Data section start

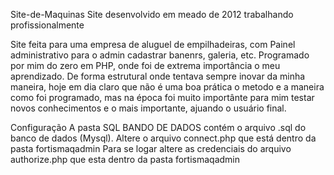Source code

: Site-de-Maquinas
Site desenvolvido em meado de 2012 trabalhando profissionalmente

Site feita para uma empresa de aluguel de empilhadeiras, com Painel administrativo para o admin cadastrar banenrs, galeria, etc. Programado por mim do zero em PHP, onde foi de extrema importância o meu aprendizado. De forma estrutural onde tentava sempre inovar da minha maneira, hoje em dia claro que não é uma boa prática o metodo e a maneira como foi programado, mas na época foi muito importânte para mim testar novos conhecimentos e o mais importante, ajuando o usuário final.

Configuração
A pasta SQL BANDO DE DADOS contém o arquivo .sql do banco de dados (Mysql).
Altere o arquivo connect.php que está dentro da pasta fortismaqadmin
Para se logar altere as credenciais do arquivo authorize.php que esta dentro da pasta fortismaqadmin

Data section end

The result should be a verbatim copy of the data, free of pictures.

Source code

: Site-de-Maquinas
Site desenvolvido em meado de 2012 trabalhando profissionalmente

Site feita para uma empresa de aluguel de empilhadeiras, com Painel administrativo para o admin cadastrar banenrs, galeria, etc. Programado por mim do zero em PHP, onde foi de extrema importância o meu aprendizado. De forma estrutural onde tentava sempre inovar da minha maneira, hoje em dia claro que não é uma boa prática o metodo e a maneira como foi programado, mas na época foi muito importânte para mim testar novos conhecimentos e o mais importante, ajuando o usuário final.

Configuração
A pasta SQL BANDO DE DADOS contém o arquivo .sql do banco de dados (Mysql).
Altere o arquivo connect.php que está dentro da pasta fortismaqadmin
Para se logar altere as credenciais do arquivo authorize.php que esta dentro da pasta fortismaqadmin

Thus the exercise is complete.